Collected data:
..............................

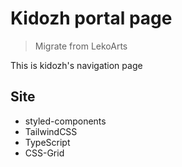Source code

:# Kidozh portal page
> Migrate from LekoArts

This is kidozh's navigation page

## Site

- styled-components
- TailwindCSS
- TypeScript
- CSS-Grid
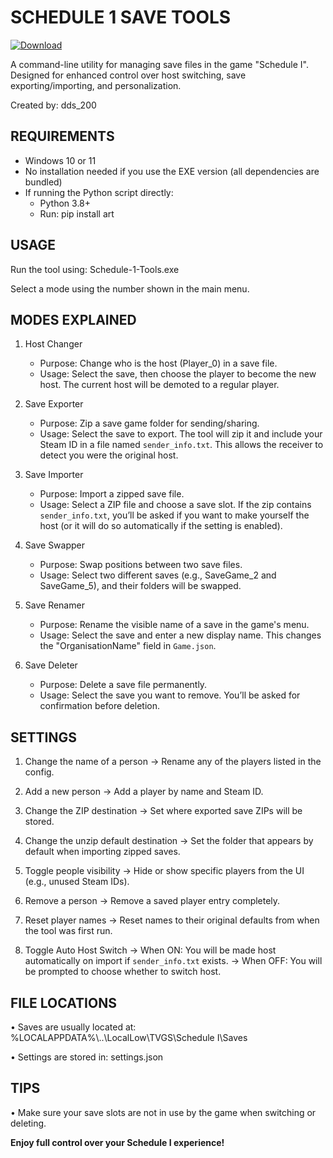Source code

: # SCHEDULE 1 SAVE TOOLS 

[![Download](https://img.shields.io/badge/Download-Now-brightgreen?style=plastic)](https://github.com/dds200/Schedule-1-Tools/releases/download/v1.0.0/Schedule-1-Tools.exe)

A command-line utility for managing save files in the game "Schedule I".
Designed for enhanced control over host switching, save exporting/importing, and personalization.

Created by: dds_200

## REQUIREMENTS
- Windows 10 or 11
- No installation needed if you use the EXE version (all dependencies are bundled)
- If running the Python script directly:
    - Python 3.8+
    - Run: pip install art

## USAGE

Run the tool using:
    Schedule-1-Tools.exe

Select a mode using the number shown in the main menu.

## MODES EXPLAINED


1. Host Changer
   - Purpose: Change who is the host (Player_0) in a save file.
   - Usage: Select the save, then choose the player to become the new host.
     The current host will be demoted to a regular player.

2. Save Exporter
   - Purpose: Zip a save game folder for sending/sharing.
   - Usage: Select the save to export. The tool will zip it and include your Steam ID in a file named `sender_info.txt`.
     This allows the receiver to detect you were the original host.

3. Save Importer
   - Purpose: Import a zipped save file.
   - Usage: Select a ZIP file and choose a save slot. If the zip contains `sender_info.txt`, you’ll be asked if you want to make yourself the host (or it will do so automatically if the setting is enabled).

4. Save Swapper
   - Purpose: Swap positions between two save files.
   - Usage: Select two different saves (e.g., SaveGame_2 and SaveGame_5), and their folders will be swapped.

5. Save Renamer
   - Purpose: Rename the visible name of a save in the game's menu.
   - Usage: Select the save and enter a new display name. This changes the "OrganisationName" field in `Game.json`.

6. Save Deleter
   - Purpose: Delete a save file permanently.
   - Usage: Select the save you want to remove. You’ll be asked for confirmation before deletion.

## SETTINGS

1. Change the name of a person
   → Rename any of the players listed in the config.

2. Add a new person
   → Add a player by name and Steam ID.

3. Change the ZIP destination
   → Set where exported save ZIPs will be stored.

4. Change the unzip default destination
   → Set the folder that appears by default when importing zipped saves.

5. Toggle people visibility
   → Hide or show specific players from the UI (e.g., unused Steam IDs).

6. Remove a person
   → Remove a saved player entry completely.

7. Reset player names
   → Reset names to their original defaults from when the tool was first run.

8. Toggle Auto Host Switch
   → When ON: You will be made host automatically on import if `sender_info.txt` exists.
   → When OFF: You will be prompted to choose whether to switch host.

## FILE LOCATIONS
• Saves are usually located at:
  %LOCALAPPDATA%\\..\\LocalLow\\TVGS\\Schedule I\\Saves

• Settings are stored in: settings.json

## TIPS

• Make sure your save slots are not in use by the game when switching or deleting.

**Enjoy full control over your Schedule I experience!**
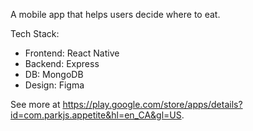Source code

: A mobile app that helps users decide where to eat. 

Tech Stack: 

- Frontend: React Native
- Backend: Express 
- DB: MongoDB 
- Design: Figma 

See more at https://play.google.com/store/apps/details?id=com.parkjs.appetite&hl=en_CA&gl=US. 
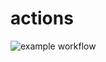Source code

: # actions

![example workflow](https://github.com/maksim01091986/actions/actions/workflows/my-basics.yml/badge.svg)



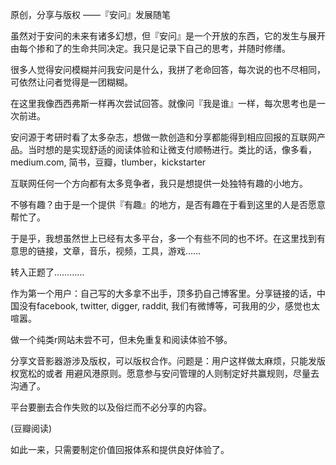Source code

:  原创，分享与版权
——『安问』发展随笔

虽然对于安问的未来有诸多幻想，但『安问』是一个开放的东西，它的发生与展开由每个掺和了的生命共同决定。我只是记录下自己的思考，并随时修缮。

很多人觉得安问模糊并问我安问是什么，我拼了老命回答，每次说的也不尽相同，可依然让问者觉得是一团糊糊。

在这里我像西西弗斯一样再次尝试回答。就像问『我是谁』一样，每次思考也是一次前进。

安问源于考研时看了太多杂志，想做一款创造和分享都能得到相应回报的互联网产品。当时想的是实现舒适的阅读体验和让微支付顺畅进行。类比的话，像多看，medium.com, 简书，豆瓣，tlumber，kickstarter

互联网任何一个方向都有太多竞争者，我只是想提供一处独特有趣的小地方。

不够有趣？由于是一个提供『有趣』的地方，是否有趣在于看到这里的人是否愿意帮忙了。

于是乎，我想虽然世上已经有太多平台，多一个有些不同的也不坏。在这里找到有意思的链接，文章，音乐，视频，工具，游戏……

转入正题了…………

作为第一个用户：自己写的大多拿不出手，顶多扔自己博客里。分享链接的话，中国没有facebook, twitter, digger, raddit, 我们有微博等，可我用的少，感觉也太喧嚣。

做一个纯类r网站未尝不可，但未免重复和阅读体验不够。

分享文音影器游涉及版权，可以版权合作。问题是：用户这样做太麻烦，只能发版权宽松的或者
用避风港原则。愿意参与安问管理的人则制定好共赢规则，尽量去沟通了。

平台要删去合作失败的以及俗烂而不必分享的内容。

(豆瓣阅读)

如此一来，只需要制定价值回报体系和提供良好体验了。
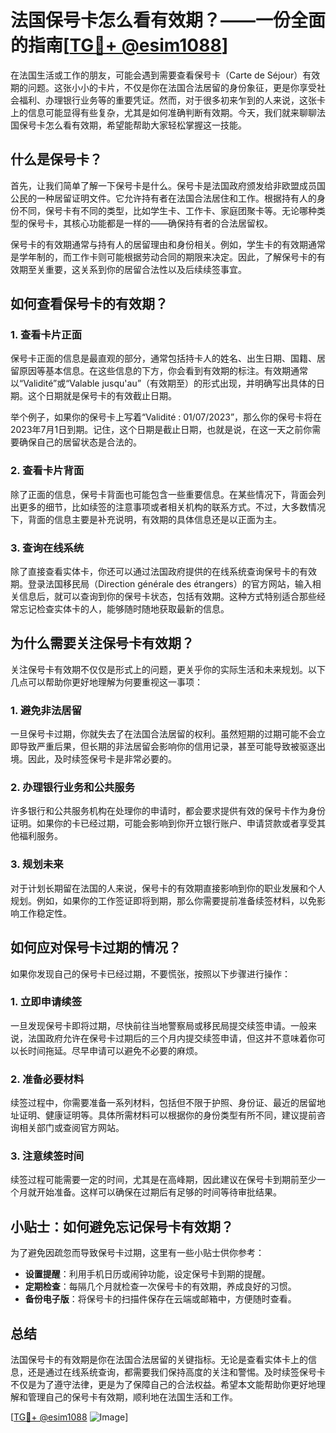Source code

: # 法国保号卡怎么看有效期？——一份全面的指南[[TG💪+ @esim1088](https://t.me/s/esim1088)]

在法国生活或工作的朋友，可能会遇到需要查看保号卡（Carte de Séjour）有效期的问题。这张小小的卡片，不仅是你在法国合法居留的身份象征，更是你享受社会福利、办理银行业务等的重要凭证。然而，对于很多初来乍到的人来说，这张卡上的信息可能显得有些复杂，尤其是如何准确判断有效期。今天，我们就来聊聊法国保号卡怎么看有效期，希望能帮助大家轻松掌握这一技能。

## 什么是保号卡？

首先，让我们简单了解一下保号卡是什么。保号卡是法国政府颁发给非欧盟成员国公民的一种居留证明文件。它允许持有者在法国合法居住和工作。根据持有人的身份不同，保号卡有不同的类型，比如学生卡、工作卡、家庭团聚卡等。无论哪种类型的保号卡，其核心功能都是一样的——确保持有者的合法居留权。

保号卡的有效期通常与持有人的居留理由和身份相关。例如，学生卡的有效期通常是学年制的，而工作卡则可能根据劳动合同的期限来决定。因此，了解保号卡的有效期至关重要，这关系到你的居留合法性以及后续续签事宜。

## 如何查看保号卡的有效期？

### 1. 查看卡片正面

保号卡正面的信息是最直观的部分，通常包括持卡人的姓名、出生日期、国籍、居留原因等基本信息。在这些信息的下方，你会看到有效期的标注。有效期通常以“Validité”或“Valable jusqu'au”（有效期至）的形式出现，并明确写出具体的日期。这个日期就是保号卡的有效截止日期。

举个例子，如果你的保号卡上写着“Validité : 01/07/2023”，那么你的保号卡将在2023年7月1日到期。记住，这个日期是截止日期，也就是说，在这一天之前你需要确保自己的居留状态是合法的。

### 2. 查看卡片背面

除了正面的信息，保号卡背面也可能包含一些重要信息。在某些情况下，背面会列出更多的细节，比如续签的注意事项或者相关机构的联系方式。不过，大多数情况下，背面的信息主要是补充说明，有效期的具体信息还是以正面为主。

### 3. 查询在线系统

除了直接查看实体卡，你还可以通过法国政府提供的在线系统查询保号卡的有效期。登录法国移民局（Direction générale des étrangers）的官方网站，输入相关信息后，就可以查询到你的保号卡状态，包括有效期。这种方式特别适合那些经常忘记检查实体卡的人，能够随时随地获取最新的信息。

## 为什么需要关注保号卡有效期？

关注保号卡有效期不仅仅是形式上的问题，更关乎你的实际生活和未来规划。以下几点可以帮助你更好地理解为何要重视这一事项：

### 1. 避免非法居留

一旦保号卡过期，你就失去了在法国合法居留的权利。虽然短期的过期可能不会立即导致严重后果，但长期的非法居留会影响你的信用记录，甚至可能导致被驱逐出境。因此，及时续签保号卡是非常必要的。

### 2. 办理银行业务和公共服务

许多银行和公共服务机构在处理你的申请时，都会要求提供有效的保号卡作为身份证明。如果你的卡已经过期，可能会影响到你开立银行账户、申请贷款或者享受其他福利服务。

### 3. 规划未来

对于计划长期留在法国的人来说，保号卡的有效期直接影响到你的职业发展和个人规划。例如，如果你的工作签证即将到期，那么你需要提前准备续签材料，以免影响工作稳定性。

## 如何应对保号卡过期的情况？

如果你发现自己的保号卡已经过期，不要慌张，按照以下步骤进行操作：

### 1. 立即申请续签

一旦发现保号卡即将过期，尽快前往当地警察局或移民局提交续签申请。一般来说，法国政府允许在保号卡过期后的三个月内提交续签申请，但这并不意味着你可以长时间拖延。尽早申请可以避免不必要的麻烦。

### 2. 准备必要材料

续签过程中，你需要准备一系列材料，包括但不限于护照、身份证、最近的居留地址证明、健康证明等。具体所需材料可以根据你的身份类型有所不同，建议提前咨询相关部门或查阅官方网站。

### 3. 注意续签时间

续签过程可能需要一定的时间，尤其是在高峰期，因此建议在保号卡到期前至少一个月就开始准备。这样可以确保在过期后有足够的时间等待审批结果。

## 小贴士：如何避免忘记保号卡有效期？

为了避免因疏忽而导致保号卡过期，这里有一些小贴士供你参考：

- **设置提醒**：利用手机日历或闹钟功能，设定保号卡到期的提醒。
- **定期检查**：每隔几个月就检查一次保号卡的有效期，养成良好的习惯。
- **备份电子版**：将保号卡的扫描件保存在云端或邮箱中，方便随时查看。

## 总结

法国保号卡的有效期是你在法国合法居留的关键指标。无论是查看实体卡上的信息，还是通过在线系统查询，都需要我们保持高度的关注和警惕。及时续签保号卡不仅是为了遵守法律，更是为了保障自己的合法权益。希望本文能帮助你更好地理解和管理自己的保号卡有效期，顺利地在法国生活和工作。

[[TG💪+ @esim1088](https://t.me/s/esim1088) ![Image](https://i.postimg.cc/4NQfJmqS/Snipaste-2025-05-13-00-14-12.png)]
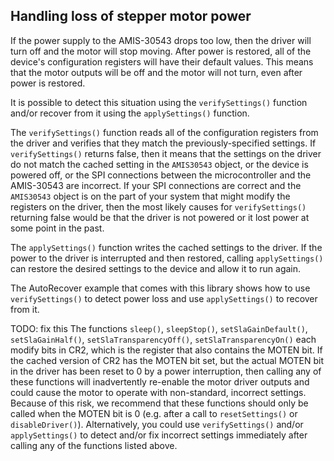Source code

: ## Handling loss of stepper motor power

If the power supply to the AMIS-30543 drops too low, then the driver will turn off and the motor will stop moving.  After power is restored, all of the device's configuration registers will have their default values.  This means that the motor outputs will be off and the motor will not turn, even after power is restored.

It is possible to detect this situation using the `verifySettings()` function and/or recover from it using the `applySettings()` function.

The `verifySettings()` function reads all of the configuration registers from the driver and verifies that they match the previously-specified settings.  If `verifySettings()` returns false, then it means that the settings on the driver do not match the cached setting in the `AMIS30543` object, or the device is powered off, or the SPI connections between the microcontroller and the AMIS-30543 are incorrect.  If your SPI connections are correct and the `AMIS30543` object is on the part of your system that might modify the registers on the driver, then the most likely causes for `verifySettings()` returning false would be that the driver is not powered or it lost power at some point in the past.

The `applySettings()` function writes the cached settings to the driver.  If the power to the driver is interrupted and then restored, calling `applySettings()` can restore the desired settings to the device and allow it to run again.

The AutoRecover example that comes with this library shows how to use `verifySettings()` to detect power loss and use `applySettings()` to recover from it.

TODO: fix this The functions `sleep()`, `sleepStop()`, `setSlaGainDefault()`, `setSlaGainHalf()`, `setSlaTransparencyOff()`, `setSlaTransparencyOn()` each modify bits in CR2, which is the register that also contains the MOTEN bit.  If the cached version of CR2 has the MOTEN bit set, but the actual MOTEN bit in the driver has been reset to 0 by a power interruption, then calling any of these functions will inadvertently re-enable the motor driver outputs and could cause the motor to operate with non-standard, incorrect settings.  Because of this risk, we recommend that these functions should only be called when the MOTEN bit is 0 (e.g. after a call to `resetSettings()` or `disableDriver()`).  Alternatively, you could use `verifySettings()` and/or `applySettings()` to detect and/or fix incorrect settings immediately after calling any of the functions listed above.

..............................

▸ ASSIGNED TASK:
Please go through the data and copy each line containing the word "using".

▸ FINISHED EXERCISE:
Run the tool using:
Select a mode using the number shown in the main menu.
It is possible to detect this situation using the `verifySettings()` function and/or recover from it using the `applySettings()` function.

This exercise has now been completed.